Obama’s office said in a statement the list was heavy on young and diverse state-level Democrats because the former president “hopes to help current and aspiring Democratic leaders establish themselves, build their profiles, and lead their communities.”
Obama also pledged to be active in the battle for control of Congress, where Democrats must pick up two Senate seats and 23 House of Representative seats to gain the majorities needed to derail or stall much of Republican President Donald Trump’s policy agenda.
Obama has largely stayed out of the limelight since he left office in 2017, campaigning for Democrats in New Jersey and Virginia last year but limiting his other political appearances to closed-door fundraisers for party committees.
Republicans shrugged off Obama’s involvement, noting Democrats had lost nearly 1,000 political offices around the country under his leadership and then lost the White House in the 2016 presidential election.
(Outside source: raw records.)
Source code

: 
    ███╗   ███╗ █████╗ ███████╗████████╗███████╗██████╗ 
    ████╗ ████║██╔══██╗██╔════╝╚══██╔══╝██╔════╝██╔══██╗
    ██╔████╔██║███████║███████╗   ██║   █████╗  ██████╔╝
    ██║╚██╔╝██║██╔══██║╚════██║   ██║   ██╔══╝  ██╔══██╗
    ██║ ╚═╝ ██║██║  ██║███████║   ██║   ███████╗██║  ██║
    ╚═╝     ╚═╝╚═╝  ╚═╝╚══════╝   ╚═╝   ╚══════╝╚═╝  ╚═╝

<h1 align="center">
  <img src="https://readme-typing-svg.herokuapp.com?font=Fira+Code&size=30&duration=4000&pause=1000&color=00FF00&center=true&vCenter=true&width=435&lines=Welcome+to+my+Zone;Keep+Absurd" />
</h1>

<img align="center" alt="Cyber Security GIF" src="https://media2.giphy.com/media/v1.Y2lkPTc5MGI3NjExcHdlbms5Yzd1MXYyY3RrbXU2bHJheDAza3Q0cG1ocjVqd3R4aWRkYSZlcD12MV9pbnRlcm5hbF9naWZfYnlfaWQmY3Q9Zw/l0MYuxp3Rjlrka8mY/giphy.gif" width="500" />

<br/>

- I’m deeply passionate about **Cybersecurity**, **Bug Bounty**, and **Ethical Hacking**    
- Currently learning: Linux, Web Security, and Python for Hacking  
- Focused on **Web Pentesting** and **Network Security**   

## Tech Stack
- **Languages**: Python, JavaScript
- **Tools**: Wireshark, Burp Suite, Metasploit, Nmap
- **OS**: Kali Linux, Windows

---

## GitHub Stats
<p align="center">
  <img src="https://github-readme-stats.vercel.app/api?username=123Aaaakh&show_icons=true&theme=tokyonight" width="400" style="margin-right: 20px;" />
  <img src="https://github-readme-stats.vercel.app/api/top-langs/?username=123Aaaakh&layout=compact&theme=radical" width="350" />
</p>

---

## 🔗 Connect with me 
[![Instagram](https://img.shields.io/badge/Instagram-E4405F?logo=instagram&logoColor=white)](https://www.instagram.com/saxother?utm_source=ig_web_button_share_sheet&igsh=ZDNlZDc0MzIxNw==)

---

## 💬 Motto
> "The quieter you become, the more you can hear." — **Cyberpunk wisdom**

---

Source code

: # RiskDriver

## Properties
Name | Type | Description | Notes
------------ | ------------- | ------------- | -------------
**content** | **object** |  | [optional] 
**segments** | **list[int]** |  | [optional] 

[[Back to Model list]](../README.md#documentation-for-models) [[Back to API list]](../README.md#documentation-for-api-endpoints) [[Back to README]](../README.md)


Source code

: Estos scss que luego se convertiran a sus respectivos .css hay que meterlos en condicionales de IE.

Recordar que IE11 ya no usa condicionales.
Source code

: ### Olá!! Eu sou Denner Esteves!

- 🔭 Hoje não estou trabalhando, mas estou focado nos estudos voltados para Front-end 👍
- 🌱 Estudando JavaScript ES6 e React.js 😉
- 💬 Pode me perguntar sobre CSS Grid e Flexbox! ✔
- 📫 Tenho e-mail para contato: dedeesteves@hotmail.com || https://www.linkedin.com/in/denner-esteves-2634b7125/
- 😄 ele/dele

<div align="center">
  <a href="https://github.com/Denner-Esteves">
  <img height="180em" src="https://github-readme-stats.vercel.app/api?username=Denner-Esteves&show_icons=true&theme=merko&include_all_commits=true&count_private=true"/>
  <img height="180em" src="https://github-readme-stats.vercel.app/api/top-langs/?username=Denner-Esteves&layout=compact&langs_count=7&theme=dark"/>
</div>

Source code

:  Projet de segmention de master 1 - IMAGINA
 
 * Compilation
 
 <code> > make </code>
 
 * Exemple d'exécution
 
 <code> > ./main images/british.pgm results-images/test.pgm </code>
“No one’s more to blame for how weak today’s Democratic Party is than President Obama,” said Republican National Committee spokesman Michael Ahrens.
Obama’s endorsements include 22 House candidates but just one Democratic candidate for senator, Jacky Rosen of Nevada.
Missing from the endorsement list were Democrats involved in most of the high-profile Senate battles, many of which are being fought in deeply conservative states where Obama’s endorsement might not help, and high-profile Democratic House candidates such as Alexandria Ocasio-Cortez, who won a shocking New York primary upset.
Obama did engage in some of the most contentious House general election battles, backing seven Democratic candidates in California and two each in New Jersey, Pennsylvania, Texas and Nevada.
The list of endorsements includes several former staffers in the Obama administration and campaigns, including congressional candidates Andy Kim in New Jersey and Colin Allred in Texas.
The Democratic candidates for governor backed by Obama were Jared Polis of Colorado, Gavin Newsom of California, Stacey Abrams of Georgia, Richard Cordray of Ohio and J.B. Pritzker of Illinois.